_What you are asked to do_
Return each line, exactly as given, from the one containing "- Carousel for" through the end of the entries below, and skip the rest.

Start of Block

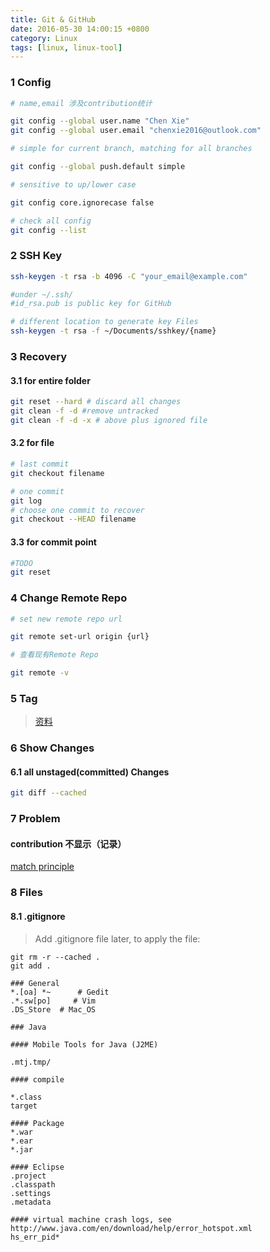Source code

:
 ```yaml
---
title: Git & GitHub
date: 2016-05-30 14:00:15 +0800
category: Linux
tags: [linux, linux-tool]
---
```


### 1 Config

```sh
# name,email 涉及contribution统计

git config --global user.name "Chen Xie"
git config --global user.email "chenxie2016@outlook.com"

# simple for current branch, matching for all branches

git config --global push.default simple

# sensitive to up/lower case

git config core.ignorecase false

# check all config
git config --list
```

### 2 SSH Key

```sh
ssh-keygen -t rsa -b 4096 -C "your_email@example.com"

#under ~/.ssh/
#id_rsa.pub is public key for GitHub

# different location to generate key Files
ssh-keygen -t rsa -f ~/Documents/sshkey/{name}
```

### 3 Recovery

#### 3.1 for entire folder

```bash
git reset --hard # discard all changes
git clean -f -d #remove untracked
git clean -f -d -x # above plus ignored file
```

#### 3.2 for file

```sh
# last commit
git checkout filename

# one commit
git log
# choose one commit to recover
git checkout --HEAD filename
```

#### 3.3 for commit point

```sh
#TODO
git reset
```

### 4 Change Remote Repo

```bash
# set new remote repo url

git remote set-url origin {url}

# 查看现有Remote Repo

git remote -v
```


### 5 Tag

> [资料](https://git-scm.com/book/zh/v1/Git-%E5%9F%BA%E7%A1%80-%E6%89%93%E6%A0%87%E7%AD%BE)


### 6 Show Changes

#### 6.1 all unstaged(committed) Changes

```bash
git diff --cached
```

### 7 Problem

#### contribution 不显示（记录）

[match principle](https://help.github.com/articles/why-are-my-contributions-not-showing-up-on-my-profile/)

### 8 Files

#### 8.1 .gitignore

> Add .gitignore file later, to apply the file:

```
git rm -r --cached .
git add .
```

```
### General
*.[oa] *~      # Gedit
.*.sw[po]     # Vim
.DS_Store  # Mac_OS

### Java

#### Mobile Tools for Java (J2ME)

.mtj.tmp/

#### compile

*.class
target

#### Package
*.war
*.ear
*.jar

#### Eclipse
.project
.classpath
.settings
.metadata

#### virtual machine crash logs, see http://www.java.com/en/download/help/error_hotspot.xml
hs_err_pid*
```

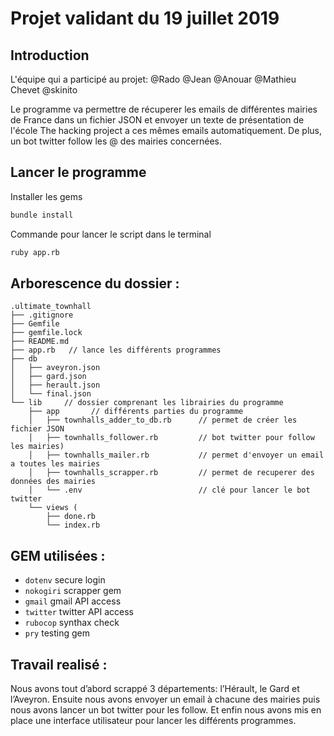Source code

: # Projet validant du 19 juillet 2019

## Introduction 

L'équipe qui a participé au projet:
@Rado @Jean @Anouar @Mathieu Chevet @skinito

Le programme va permettre de récuperer les emails de différentes mairies de France dans un fichier JSON et envoyer un texte de présentation de l'école The hacking project a ces mêmes emails automatiquement. De plus, un bot twitter follow les @ des mairies concernées.

## Lancer le programme  

Installer les gems
```sh
bundle install
```
Commande pour lancer le script dans le terminal
```sh
ruby app.rb
```

## Arborescence du dossier :

```
.ultimate_townhall
├── .gitignore
├── Gemfile
├── gemfile.lock
├── README.md
├── app.rb   // lance les différents programmes
├── db
│   ├── aveyron.json
│   ├── gard.json
│   ├── herault.json
│   └── final.json
└── lib     // dossier comprenant les librairies du programme
    ├── app       // différents parties du programme
    │   ├── townhalls_adder_to_db.rb      // permet de créer les fichier JSON
    │   ├── townhalls_follower.rb         // bot twitter pour follow les mairies)
    │   ├── townhalls_mailer.rb           // permet d'envoyer un email a toutes les mairies
    │   ├── townhalls_scrapper.rb         // permet de recuperer des données des mairies
    │   └── .env                          // clé pour lancer le bot twitter
    └── views (
        ├── done.rb
        └── index.rb
```

## GEM utilisées :

- `dotenv` secure login
- `nokogiri` scrapper gem
- `gmail` gmail API access
- `twitter` twitter API access
- `rubocop` synthax check
- `pry` testing gem

## Travail realisé :

Nous avons tout d’abord scrappé 3 départements: l’Hérault, le Gard et l’Aveyron. 
Ensuite nous avons envoyer un email à chacune des mairies puis nous avons lancer un bot twitter pour les follow. 
Et enfin nous avons mis en place une interface utilisateur pour lancer les différents programmes.



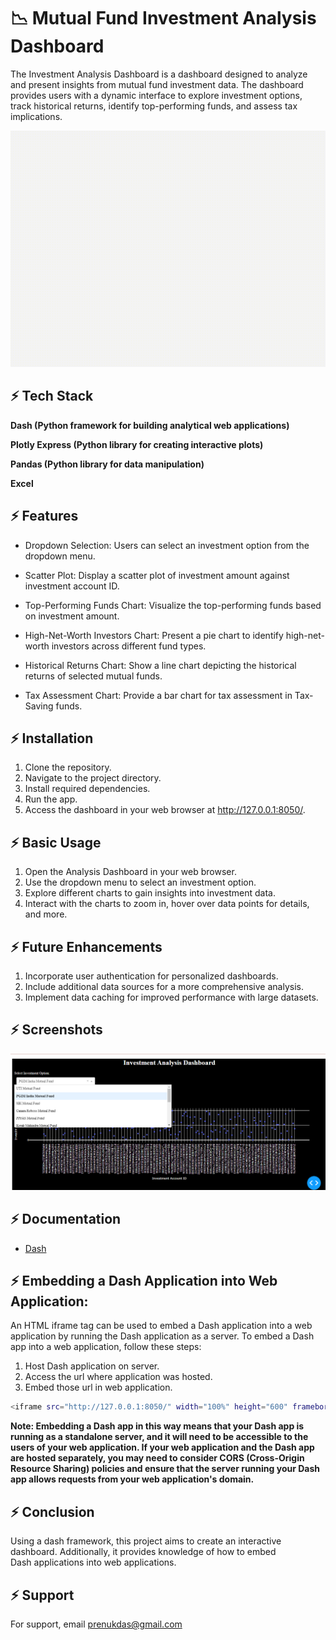 
#  📉 Mutual Fund Investment Analysis Dashboard

The Investment Analysis Dashboard is a dashboard designed to analyze and present insights from mutual fund investment data. The dashboard provides users with a dynamic interface to explore investment options, track historical returns, identify top-performing funds, and assess tax implications.

![App Screenshot](https://github.com/PranavR97/invesment_dashboard_analysis/blob/main/images/laptop.gif)


## ⚡ Tech Stack

**Dash (Python framework for building analytical web applications)** 

**Plotly Express (Python library for creating interactive plots)** 

**Pandas (Python library for data manipulation)**

**Excel**


## ⚡ Features

- Dropdown Selection: Users can select an investment option from the dropdown menu.
- Scatter Plot: Display a scatter plot of investment amount against investment account ID.
- Top-Performing Funds Chart: Visualize the top-performing funds based on investment amount.

- High-Net-Worth Investors Chart: Present a pie chart to identify high-net-worth investors across different fund types.
- Historical Returns Chart: Show a line chart depicting the historical returns of selected mutual funds.
- Tax Assessment Chart: Provide a bar chart for tax assessment in Tax-Saving funds.


## ⚡ Installation

 1. Clone the repository.
 2. Navigate to the project directory.
 3. Install required dependencies.
 4. Run the app.
 5. Access the dashboard in your web browser at http://127.0.0.1:8050/.

## ⚡ Basic Usage

1. Open the Analysis Dashboard in your web browser.
2. Use the dropdown menu to select an investment option.
3. Explore different charts to gain insights into investment data.
4. Interact with the charts to zoom in, hover over data points for details, and more.


## ⚡ Future Enhancements
1. Incorporate user authentication for personalized dashboards.
2. Include additional data sources for a more comprehensive analysis.
3. Implement data caching for improved performance with large datasets.



## ⚡ Screenshots

![App Screenshot](https://github.com/PranavR97/invesment_dashboard_analysis/blob/main/images/dash1.png)


## ⚡ Documentation

 - [Dash](https://dash.plotly.com/)
 

## ⚡ Embedding a Dash Application into Web Application:


An HTML iframe tag can be used to embed a Dash application into a web application by running the Dash application as a server. To embed a Dash app into a web application, follow these steps:

1. Host Dash application on server.
2. Access the url where application was hosted.
3. Embed those url in web application.
    
```bash 
<iframe src="http://127.0.0.1:8050/" width="100%" height="600" frameborder="0"></iframe>
```
**Note: Embedding a Dash app in this way means that your Dash app is running as a standalone server, and it will need to be accessible to the users of your web application. If your web application and the Dash app are hosted separately, you may need to consider CORS (Cross-Origin Resource Sharing) policies and ensure that the server running your Dash app allows requests from your web application's domain.**



## ⚡ Conclusion

Using a dash framework, this project aims to create an interactive dashboard. Additionally, it provides knowledge of how to embed Dash applications into web applications. 




## ⚡ Support

For support, email prenukdas@gmail.com




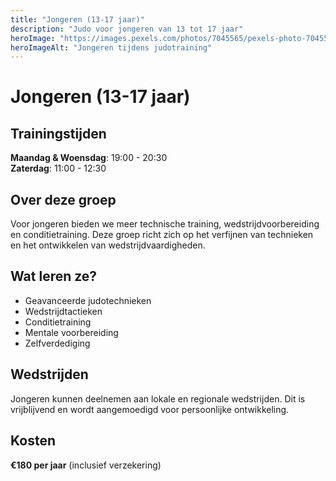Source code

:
 ```yaml
---
title: "Jongeren (13-17 jaar)"
description: "Judo voor jongeren van 13 tot 17 jaar"
heroImage: "https://images.pexels.com/photos/7045565/pexels-photo-7045565.jpeg?auto=compress&cs=tinysrgb&w=800"
heroImageAlt: "Jongeren tijdens judotraining"
---
```


# Jongeren (13-17 jaar)

## Trainingstijden
**Maandag & Woensdag**: 19:00 - 20:30  
**Zaterdag**: 11:00 - 12:30

## Over deze groep

Voor jongeren bieden we meer technische training, wedstrijdvoorbereiding en conditietraining. Deze groep richt zich op het verfijnen van technieken en het ontwikkelen van wedstrijdvaardigheden.

## Wat leren ze?

- Geavanceerde judotechnieken
- Wedstrijdtactieken
- Conditietraining
- Mentale voorbereiding
- Zelfverdediging

## Wedstrijden

Jongeren kunnen deelnemen aan lokale en regionale wedstrijden. Dit is vrijblijvend en wordt aangemoedigd voor persoonlijke ontwikkeling.

## Kosten

**€180 per jaar** (inclusief verzekering)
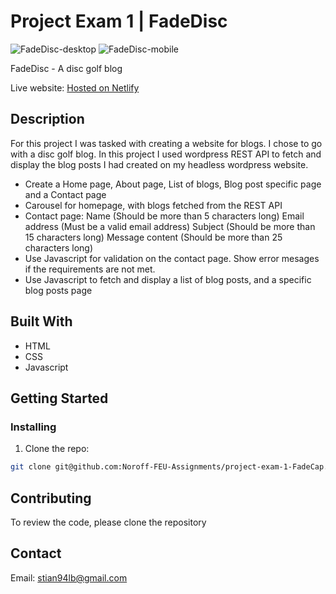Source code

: # Project Exam 1 | FadeDisc

![FadeDisc-desktop](https://github.com/Noroff-FEU-Assignments/project-exam-1-FadeCap/assets/116163360/39dfe4bd-00c0-4776-9f92-9883abe3ccef)
![FadeDisc-mobile](https://github.com/Noroff-FEU-Assignments/project-exam-1-FadeCap/assets/116163360/1ffe5f9f-cfa6-435e-95f6-e9b5e8755867)


FadeDisc - A disc golf blog 

Live website: [Hosted on Netlify](https://project-exam-semester-1-stian.netlify.app/)

## Description

For this project I was tasked with creating a website for blogs. I chose to go with a disc golf blog.
In this project I used wordpress REST API to fetch and display the blog posts I had created on my headless wordpress website. 

- Create a Home page, About page, List of blogs, Blog post specific page and a Contact page
- Carousel for homepage, with blogs fetched from the REST API
- Contact page:
    Name (Should be more than 5 characters long)
    Email address (Must be a valid email address)
    Subject (Should be more than 15 characters long)
    Message content (Should be more than 25 characters long)
- Use Javascript for validation on the contact page. Show error mesages if the requirements are not met. 
- Use Javascript to fetch and display a list of blog posts, and a specific blog posts page

## Built With

- HTML
- CSS
- Javascript

## Getting Started

### Installing

1. Clone the repo:

```bash
git clone git@github.com:Noroff-FEU-Assignments/project-exam-1-FadeCap.git
```

## Contributing

To review the code, please clone the repository

## Contact

Email: stian94lb@gmail.com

End of Block

_Reply to the task_
- Carousel for homepage, with blogs fetched from the REST API
- Contact page:
    Name (Should be more than 5 characters long)
    Email address (Must be a valid email address)
    Subject (Should be more than 15 characters long)
    Message content (Should be more than 25 characters long)
- Use Javascript for validation on the contact page. Show error mesages if the requirements are not met. 
- Use Javascript to fetch and display a list of blog posts, and a specific blog posts page

## Built With

- HTML
- CSS
- Javascript

## Getting Started

### Installing

1. Clone the repo:

```bash
git clone git@github.com:Noroff-FEU-Assignments/project-exam-1-FadeCap.git
```

## Contributing

To review the code, please clone the repository

## Contact

Email: stian94lb@gmail.com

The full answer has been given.